OK, so it’s fair to say I’m not a sports guy. I hated playing sports in high school, I don’t watch sports on TV (well apart from the odd Superbowl on Channel 4 back when I was a teenager) and I certainly would never choose to watch sports over a movie. But what about sports movies? I’m a sucker for them! Of course it helped that I had a parent who loved the feel-good underdog stories that many a sports flick was essentially built around. Thanks to my mum I grew up watching sports movies such as Major League, Lucas, Field of Dreams, Hoosiers, The Mighty Ducks and many more…

But in recent years it’s safe to say I’ve fallen out of love with the genre. Maybe it’s the saccharine-filled family-friendly films that have been churned out by the studios, hoping that their tale of the under-dog would come out on top. Or maybe it’s the way in which Hollywood has turned the genre into a glorified advert for past sport successes – successes that the non-sports fan couldn’t connect with on any level (and at the same time often focusing heavily on the technicalities of the sport, rather than the story). Or maybe its that I just haven’t given modern sports films a chance? Whatever the reason its been a good few years since I’ve really enjoyed a sports film.

And I really enjoyed Draft Day.

Not being an American Football fan I don’t really get the concept of draft day, nor do I get the ins and outs of the entire procedure. But that didn’t stop me really enjoying this movie and it shouldn’t stop you either. With that being said, it’s probably best that I leave the plot to the official synopsis:

Draft Day takes place on the day of the NFL Draft, and general manager Sonny Weaver Jr. (Costner) has the opportunity to rebuild his team when he trades for the number one pick. He must quickly decide what he’s willing to sacrifice in pursuit of perfection as the lines between his personal and professional life become blurred on a life‐changing day for a few hundred young men with dreams of playing in the NFL.

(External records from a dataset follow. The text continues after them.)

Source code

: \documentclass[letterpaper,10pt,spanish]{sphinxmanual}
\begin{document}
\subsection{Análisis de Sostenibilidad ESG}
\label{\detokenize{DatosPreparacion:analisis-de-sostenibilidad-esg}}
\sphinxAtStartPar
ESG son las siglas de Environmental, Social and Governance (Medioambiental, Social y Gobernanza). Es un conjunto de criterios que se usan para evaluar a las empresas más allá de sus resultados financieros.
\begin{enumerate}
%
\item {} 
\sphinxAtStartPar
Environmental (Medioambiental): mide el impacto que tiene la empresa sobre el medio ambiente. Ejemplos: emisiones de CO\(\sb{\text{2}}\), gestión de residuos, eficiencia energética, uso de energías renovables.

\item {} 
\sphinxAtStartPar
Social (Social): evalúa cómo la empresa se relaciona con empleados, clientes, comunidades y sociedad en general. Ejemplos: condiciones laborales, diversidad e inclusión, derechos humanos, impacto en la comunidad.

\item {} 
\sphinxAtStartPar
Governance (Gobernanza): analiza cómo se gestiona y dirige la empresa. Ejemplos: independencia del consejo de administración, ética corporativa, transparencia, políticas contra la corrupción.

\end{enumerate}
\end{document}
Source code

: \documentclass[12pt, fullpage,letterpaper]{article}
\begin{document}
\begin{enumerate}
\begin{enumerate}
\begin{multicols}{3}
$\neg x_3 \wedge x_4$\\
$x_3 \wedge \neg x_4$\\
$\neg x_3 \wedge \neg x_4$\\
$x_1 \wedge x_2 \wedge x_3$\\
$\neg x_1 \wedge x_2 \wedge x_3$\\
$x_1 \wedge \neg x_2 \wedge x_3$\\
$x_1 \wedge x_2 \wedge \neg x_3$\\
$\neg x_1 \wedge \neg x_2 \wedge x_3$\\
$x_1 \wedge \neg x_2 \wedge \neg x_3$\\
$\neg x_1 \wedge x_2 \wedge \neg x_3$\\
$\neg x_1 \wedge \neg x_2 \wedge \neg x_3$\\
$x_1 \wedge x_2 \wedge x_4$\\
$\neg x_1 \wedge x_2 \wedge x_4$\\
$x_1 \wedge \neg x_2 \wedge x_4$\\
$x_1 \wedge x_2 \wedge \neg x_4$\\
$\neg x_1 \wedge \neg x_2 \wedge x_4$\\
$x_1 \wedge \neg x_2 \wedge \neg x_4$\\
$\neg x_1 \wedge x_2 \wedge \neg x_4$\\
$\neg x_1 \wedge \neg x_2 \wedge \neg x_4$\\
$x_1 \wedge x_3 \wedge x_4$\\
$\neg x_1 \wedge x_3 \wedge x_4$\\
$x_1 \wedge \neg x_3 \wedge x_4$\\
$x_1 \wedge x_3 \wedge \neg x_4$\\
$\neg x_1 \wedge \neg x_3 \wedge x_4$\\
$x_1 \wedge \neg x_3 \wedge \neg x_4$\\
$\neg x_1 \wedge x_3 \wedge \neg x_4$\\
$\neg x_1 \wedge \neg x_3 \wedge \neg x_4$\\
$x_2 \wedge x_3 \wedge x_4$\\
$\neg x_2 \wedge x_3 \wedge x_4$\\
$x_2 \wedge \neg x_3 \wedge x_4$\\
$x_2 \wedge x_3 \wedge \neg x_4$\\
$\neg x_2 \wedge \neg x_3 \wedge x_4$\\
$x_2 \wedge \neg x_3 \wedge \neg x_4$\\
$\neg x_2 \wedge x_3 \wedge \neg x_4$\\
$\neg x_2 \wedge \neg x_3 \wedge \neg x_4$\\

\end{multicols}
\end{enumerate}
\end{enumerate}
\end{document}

So essentially Draft Day is a film about people making decisions. Decisions about people, their lives, their careers. Decisions that it’s made abundantly clear will, and have, huge impact on the future of everyone involved. Which, to be fair, could be really boring and it is – in the beginning. So much so that, honestly, I had a little doze in the films opening minutes. But then something happens: Costner suddenly seems to burst into life as the put upon NFL manager as the clock for making his “pick” runs down and he gets more frustrated with the decisions he has to make and those that try to influence him.

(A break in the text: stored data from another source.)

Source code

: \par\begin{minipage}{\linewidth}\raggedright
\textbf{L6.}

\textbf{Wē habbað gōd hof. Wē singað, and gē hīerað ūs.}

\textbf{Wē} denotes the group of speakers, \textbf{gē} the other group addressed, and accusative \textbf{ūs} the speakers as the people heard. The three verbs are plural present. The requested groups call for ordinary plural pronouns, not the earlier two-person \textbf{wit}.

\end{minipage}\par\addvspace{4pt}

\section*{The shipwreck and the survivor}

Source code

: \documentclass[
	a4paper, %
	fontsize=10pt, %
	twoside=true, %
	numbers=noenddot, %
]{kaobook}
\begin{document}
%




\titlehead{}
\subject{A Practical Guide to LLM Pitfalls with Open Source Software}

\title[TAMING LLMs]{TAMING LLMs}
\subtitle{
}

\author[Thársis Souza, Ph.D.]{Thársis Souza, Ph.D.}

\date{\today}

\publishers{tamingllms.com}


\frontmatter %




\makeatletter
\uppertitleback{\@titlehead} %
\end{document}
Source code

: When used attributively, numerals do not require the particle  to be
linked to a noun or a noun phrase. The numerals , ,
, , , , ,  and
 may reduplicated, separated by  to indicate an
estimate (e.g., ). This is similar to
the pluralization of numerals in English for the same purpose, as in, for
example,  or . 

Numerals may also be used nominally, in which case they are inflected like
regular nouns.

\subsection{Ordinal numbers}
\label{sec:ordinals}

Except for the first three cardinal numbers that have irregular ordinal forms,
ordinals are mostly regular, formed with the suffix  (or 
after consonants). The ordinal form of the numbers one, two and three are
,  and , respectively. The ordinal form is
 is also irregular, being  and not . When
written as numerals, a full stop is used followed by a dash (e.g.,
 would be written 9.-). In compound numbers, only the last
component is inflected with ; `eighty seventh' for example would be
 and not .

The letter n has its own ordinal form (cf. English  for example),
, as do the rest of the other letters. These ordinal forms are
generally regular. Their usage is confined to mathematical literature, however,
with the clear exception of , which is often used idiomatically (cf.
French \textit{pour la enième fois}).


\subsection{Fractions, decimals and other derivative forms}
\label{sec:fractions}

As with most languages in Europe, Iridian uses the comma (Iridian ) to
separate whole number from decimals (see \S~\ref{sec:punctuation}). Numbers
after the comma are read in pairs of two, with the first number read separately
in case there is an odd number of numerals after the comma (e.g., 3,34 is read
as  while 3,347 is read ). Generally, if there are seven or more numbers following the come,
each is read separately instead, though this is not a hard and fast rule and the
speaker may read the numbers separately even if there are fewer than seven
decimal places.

It’s a credit to both Costner as actor and Ivan Reitman (yes THAT Ivan Reitman, of Ghostbusters and Evolution fame) as director – interestingly directing his first sports movie – that the story, once it kicks into gear, never gets boring, even in moments when there is little more going on than someone looking at a computer screen or waiting for a phone call. It may seem a little contrived but the visual look of the film: split screens, on screen titles, etc. work to keep the film looking interesting in these slower moments and one can’t but help think that they were inspired somewhat by the glitzy TV presentations of the NFL themselves.

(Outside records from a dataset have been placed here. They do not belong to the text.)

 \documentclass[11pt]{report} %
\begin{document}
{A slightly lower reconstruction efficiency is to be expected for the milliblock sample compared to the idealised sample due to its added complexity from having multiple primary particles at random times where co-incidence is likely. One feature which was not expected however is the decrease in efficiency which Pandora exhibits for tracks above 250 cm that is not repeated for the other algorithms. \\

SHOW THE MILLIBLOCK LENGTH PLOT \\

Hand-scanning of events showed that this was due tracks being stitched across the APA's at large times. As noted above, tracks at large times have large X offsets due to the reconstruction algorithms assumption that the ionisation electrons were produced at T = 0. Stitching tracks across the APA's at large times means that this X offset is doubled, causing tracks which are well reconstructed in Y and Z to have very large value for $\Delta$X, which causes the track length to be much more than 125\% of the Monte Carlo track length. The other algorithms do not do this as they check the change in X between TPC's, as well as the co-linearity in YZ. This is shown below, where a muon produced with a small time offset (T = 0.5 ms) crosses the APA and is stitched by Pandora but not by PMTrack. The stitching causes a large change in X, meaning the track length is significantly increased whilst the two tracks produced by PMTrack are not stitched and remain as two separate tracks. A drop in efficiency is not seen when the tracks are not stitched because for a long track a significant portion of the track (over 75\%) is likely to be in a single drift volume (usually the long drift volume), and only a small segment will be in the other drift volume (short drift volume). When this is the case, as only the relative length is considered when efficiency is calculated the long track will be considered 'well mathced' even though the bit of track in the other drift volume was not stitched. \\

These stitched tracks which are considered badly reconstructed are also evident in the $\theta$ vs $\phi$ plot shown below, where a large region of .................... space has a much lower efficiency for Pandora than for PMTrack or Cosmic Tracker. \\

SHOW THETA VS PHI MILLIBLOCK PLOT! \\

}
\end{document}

Sports films are ten-a-plenty these days – Costner has appeared in six (including Draft Day) himself – but it’s not often we see the types of behind the scenes dramas from this perspective. Bosses are normally the evil, uncaring voices on the end of a headset as the coach tries his best to win the game, or they’re the one’s the team works against to keep themselves in the game. But Reitman and Costner put a new spin on the sports manager position and it’s thanks to Costner that this new take on the football movie works so well. He is the glue that keeps the film together and his downtrodden, put-upon, Sonny is easily one of his best roles – it’s interesting to note that Costner’s former sports films give this character more of a gravitas, as if his experience (in both actor and character terms) has led to this. There’s also something spellbinding about Costner’s performance, you really empathise with Sonny Weaveer on every step of this mere 24 hour journey and when it comes to the crunch you end up rooting for the suited and booted manager as much as you would for the sweaty football player in any other sports movie!

There are sub-plots regarding Sonny’s relationship with Jennifer Garner’s accountant (whose it’s revealed early doors is pregnant with Sonny’s child) and his mother, played by Ellen Burstyn, yet neither really impact on the core story apart from offering distractions for Sonny’s attention when it comes to making the hard decisions. Draft Day is really Kevin Costner’s movie; it’s easily one of his best (probably his best role, and film, since 2007’s Mr. Brooks) and much like his 1989 classic Field of Dreams, you don’t have to love the sport to love this movie.